Spain Cryptocurrency Tax Regulators Crackdown On Local Traders, Sends 66,000 Notices
Spain’s top tax agency - The Agencia Estatal de Administración Tributaria (AEAT) - has a recent crackdown on local cryptocurrency traders sending them notices.
As per local publication Europa Press, the tax agency is all set to send notices between April 1 and June 30 to around 66,000 cryptocurrency investors. This is a massive increase in the number of notices considering the tax agency had sent 14,700 notices last year.
This tax notices come at a time when the country is currency grappling through the major challenge of Coronavirus outbreak in the country which has infected over 135,000 people and registered over 13,000 deaths. Spain is one of the most-infected countries by COVID-19 in the world and comes just second to the U.S.
In Spain, cryptocurrency returns are considered under the capital gains tax laws, the rate of which varies anywhere between 19 to 23 percent. The Spanish tax authorities has been actively notifying crypto traders since 2015. Besides, the tax authority has been repeatedly collecting data from over 60 cryptocurrency trading platforms.

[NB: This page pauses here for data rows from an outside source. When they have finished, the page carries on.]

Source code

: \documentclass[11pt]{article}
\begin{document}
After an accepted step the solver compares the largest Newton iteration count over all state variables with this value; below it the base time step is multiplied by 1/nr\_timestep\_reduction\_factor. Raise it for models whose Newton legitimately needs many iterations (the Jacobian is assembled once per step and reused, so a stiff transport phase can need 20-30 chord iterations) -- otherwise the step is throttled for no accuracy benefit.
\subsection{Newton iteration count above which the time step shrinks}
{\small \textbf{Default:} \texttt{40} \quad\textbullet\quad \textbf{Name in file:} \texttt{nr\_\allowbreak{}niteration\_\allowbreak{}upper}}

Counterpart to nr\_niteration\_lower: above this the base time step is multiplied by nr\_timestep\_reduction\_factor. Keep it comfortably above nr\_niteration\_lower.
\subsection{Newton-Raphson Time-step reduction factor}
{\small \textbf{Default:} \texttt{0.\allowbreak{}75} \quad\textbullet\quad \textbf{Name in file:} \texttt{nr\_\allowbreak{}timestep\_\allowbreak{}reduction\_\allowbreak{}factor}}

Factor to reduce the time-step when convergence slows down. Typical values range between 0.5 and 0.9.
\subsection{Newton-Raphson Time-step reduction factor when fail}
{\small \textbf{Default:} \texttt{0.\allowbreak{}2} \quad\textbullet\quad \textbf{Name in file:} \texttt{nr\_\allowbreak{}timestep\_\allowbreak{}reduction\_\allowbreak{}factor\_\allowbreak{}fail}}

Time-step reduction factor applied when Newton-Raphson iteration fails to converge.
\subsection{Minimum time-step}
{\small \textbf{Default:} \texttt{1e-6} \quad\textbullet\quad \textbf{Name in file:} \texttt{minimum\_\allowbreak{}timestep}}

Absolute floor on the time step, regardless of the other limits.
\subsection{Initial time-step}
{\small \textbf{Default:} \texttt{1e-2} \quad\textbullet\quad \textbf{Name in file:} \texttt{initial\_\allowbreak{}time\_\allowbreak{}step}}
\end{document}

As per the 2018 reports, the Spanish tax agency had targeted all financial companies dealing with cryptocurrencies or related products. This included crypto exchanges, other financial firms, ATMs and other currencies accepting digital currencies as payment options.
But it is not that AEAT is singularly targeting crypto companies. The tax agency has also sent similar notices to individuals having income source from abroad and also with property rentals.
Spain is not alone where its tax agency is sending notices to local traders. Other countries like the U.S, Australia, and South Korea have initiated similar measures.
Last year, Portugal came as an exemption which announced complete exemption on cryptocurrency trading and payments.
The U.S. Internal Revenue Services has also sent letters to tax-payers who have failed in reporting their crypto income and pay the resultant tax. Last month, the Australian Tax Agency has also warned local traders of stiff penalties in case they fail to report their crypto holdings.